For the least important lines (line_type=raw_text) both levels are None.
Look to the hierarchy level description to get more details.
- Variables:
level_1 (Optional[int]) – value of a line’s primary importance
level_2 (Optional[int]) – level of the line inside specific class
can_be_multiline (bool) – is used to unify lines inside tree node, if line can be multiline, it can be joined with another line
line_type (str) – type of the line, e.g. raw text, list item, header, etc.
- __eq__(other: HierarchyLevel) bool [source]
- Defines the equality of two hierarchy levels:
two lines with equal level_1, level_2 are equal.

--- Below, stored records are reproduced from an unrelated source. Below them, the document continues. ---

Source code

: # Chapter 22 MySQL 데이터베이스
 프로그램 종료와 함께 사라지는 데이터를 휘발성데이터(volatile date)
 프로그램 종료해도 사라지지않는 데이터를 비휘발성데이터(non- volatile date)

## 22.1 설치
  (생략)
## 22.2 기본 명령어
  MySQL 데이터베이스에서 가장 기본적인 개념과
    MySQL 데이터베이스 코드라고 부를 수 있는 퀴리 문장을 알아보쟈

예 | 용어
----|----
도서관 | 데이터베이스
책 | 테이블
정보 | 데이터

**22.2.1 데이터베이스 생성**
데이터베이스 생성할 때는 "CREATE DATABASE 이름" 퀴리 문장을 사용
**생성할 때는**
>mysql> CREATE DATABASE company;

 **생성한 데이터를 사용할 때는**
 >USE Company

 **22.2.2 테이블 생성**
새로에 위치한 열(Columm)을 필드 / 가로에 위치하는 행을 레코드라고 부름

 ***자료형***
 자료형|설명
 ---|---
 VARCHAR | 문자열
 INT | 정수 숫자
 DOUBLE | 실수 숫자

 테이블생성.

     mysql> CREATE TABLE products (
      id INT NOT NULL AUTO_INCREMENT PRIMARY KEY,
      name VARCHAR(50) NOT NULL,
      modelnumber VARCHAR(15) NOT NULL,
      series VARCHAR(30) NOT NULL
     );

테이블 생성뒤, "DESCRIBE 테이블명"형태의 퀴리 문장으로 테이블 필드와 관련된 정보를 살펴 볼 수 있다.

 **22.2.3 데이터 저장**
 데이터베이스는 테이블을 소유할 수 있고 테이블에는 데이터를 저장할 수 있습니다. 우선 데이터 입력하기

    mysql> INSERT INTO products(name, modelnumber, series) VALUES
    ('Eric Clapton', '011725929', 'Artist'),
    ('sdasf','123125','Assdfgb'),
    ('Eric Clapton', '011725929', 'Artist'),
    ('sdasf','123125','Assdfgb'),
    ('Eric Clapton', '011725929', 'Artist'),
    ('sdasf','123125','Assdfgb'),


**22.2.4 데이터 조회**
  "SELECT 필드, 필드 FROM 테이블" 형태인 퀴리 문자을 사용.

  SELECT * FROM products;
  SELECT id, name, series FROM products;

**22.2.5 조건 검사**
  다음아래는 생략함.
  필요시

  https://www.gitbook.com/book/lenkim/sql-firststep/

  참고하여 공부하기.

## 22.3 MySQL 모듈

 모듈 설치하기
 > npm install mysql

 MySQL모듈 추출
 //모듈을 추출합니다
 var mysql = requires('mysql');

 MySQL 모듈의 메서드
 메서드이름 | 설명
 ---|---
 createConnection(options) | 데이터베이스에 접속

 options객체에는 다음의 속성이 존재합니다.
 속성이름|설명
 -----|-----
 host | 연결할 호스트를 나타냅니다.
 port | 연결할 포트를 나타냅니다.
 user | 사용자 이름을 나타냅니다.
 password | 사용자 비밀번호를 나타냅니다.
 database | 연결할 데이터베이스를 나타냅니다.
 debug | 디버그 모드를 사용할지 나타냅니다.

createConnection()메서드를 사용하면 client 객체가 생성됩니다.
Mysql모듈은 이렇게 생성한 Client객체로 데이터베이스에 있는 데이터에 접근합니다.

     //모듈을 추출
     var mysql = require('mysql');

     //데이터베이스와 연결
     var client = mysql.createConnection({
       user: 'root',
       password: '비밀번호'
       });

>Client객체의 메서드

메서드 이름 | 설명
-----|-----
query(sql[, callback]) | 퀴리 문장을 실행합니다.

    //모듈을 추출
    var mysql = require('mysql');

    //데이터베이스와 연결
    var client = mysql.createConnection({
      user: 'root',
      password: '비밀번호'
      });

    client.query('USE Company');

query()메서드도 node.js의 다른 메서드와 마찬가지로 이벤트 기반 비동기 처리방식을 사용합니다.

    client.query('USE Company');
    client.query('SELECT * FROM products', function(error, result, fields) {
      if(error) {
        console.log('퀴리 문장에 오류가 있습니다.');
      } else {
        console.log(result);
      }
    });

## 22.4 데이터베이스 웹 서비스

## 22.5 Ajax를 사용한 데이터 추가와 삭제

if some of the levels is None, its value is considered as +inf (infinities have equal value)
- Parameters:
other – other hierarchy level
- Returns:
whether current hierarchy level == other hierarchy level
- __lt__(other: HierarchyLevel) bool [source]

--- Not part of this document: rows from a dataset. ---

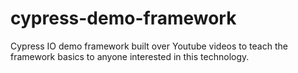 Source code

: # cypress-demo-framework
Cypress IO demo framework built over Youtube videos to teach the framework basics to anyone interested in this technology.

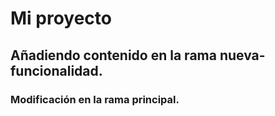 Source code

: # Mi proyecto
## Añadiendo contenido en la rama nueva-funcionalidad.
### Modificación en la rama principal.
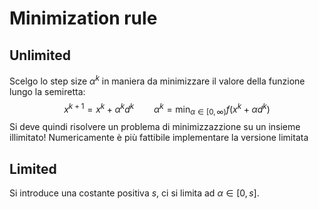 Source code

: # Minimization rule
## Unlimited
Scelgo lo step size $\alpha^k$ in maniera da minimizzare il valore della funzione lungo la semiretta:
$$
x^{k+1} = x^k + \alpha^k d^k \qquad \alpha^k = \min_{\alpha \in [0,\infty)} f(x^k + \alpha d^k)
$$
Si deve quindi risolvere un problema di minimizzazzione su un insieme illimitato! Numericamente è più fattibile implementare la versione limitata
## Limited
Si introduce una costante positiva $s$, ci si limita ad $\alpha \in [0,s]$.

- Defines the comparison of hierarchy levels:
current level < other level if (level_1, level_2) < other (level_1, level_2);
if some of the levels is None, its value is considered as +inf (infinities have equal value)
- Parameters:
other – other hierarchy level
- Returns:
whether current hierarchy level < other hierarchy level
- static create_raw_text() HierarchyLevel [source]
Create hierarchy level for a raw textual line.
- static create_root() HierarchyLevel [source]
Create hierarchy level for the document root.
- static create_unknown() HierarchyLevel [source]
Create hierarchy level for a line with unknown type.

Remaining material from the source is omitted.